[Records drawn from a dataset]
-*-*-

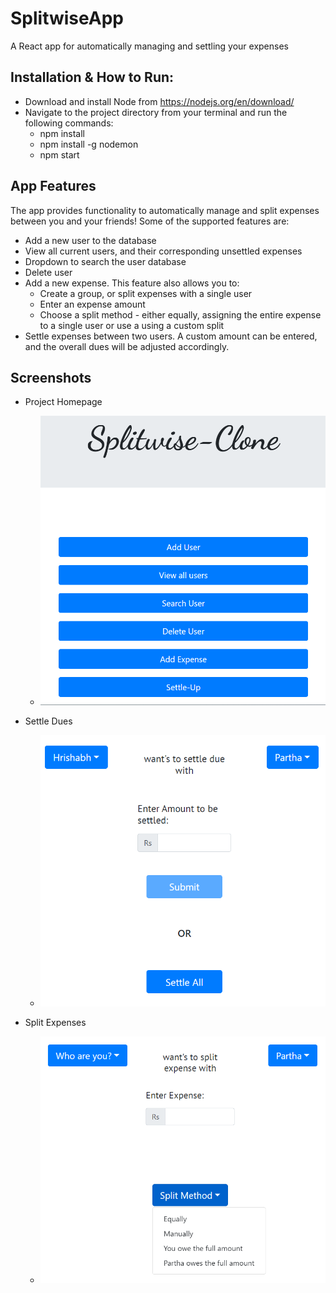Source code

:# SplitwiseApp
A React app for automatically managing and settling your expenses
   
## Installation & How to Run:

* Download and install Node from https://nodejs.org/en/download/
* Navigate to the project directory from your terminal and run the following commands:
    * npm install
    * npm install -g nodemon
    * npm start

## App Features

The app provides functionality to automatically manage and split expenses between you and your friends! Some of the supported features are:

* Add a new user to the database
* View all current users, and their corresponding unsettled expenses
* Dropdown to search the user database
* Delete user
* Add a new expense. This feature also allows you to:
    * Create a group, or split expenses with a single user
    * Enter an expense amount
    * Choose a split method - either equally, assigning the entire expense to a single user or use a using a custom split
* Settle expenses between two users. A custom amount can be entered, and the overall dues will be adjusted accordingly.
  
## Screenshots

* Project Homepage
  * ![Homepage](screenshots/homepage_splitwise.PNG?raw=true "Homepage")

* Settle Dues
  * ![Settle Dues](screenshots/settle_dues.PNG?raw=true "Settle Dues")

* Split Expenses
  * ![Split Expenses](screenshots/split_expenses.PNG?raw=true "Split Expenses")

-*-*-

= EXERCISE =
In the records above, collect each line with "automatically".

= SOLUTION =
A React app for automatically managing and settling your expenses
The app provides functionality to automatically manage and split expenses between you and your friends! Some of the supported features are:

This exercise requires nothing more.